TASK MATERIAL
------
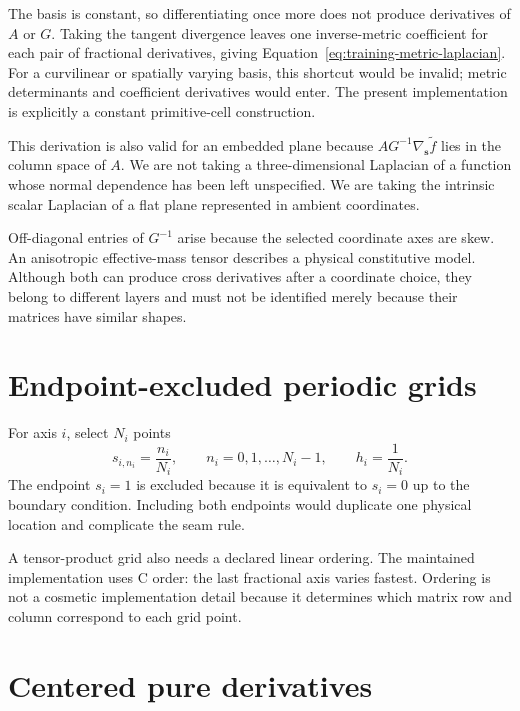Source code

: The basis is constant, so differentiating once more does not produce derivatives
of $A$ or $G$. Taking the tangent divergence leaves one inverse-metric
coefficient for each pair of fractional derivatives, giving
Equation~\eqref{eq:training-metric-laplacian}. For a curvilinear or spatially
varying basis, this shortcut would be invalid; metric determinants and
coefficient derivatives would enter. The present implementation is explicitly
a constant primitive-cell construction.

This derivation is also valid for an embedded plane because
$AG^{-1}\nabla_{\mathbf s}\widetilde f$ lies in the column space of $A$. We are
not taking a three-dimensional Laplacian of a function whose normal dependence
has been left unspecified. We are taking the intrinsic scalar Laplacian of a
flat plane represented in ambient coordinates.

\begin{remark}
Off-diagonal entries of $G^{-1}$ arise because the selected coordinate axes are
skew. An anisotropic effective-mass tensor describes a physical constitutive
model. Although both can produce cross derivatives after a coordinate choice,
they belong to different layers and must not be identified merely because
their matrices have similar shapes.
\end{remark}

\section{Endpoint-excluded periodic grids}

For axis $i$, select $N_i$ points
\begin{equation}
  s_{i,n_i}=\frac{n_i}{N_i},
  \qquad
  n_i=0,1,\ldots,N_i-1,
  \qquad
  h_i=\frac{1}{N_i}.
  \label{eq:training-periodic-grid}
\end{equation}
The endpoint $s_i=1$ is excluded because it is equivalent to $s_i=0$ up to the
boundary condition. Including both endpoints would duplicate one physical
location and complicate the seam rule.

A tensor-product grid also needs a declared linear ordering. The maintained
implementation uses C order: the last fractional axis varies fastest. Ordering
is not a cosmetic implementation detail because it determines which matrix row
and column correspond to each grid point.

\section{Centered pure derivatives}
------
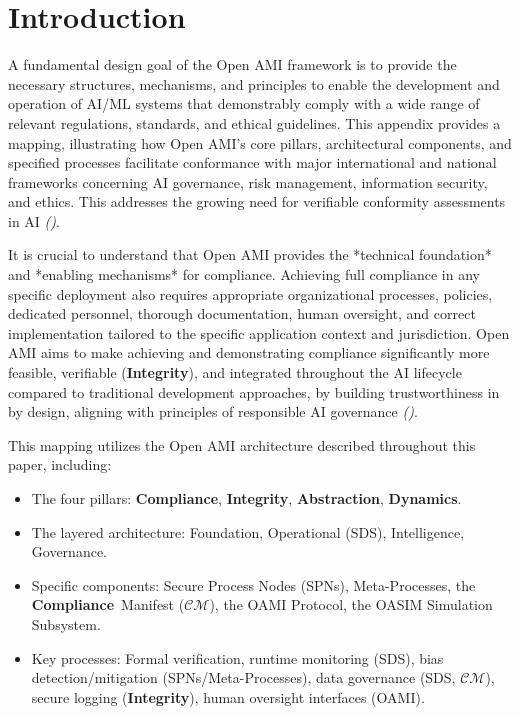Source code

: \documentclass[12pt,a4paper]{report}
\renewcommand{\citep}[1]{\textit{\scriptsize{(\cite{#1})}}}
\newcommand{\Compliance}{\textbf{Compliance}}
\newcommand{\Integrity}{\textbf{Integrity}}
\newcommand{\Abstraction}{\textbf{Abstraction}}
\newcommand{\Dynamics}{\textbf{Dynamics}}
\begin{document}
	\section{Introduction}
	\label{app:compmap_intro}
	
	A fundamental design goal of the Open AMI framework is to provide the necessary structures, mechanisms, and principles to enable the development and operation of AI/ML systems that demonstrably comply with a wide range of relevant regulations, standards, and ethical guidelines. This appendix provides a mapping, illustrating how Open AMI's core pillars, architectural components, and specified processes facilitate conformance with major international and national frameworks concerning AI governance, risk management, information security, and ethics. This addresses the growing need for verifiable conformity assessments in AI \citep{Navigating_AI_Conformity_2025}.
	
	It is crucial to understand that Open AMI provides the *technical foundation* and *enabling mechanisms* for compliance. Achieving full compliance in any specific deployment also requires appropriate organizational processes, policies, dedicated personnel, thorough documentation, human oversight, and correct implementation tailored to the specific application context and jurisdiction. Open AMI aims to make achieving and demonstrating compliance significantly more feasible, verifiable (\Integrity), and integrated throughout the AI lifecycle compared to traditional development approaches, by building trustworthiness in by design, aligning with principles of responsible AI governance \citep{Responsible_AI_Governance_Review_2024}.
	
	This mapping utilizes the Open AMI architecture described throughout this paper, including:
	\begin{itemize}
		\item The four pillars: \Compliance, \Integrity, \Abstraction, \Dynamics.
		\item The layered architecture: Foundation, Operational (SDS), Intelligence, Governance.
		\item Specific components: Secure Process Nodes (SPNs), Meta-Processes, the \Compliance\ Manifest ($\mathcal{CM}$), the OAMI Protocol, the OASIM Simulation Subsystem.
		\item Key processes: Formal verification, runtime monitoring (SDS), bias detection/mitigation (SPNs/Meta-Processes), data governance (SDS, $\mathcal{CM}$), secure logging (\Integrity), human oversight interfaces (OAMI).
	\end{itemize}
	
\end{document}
------
ASSIGNED TASK
Identify and extract each line of the listing that contains "Abstraction".

EXERCISE OUTPUT
\newcommand{\Abstraction}{\textbf{Abstraction}}
		\item The four pillars: \Compliance, \Integrity, \Abstraction, \Dynamics.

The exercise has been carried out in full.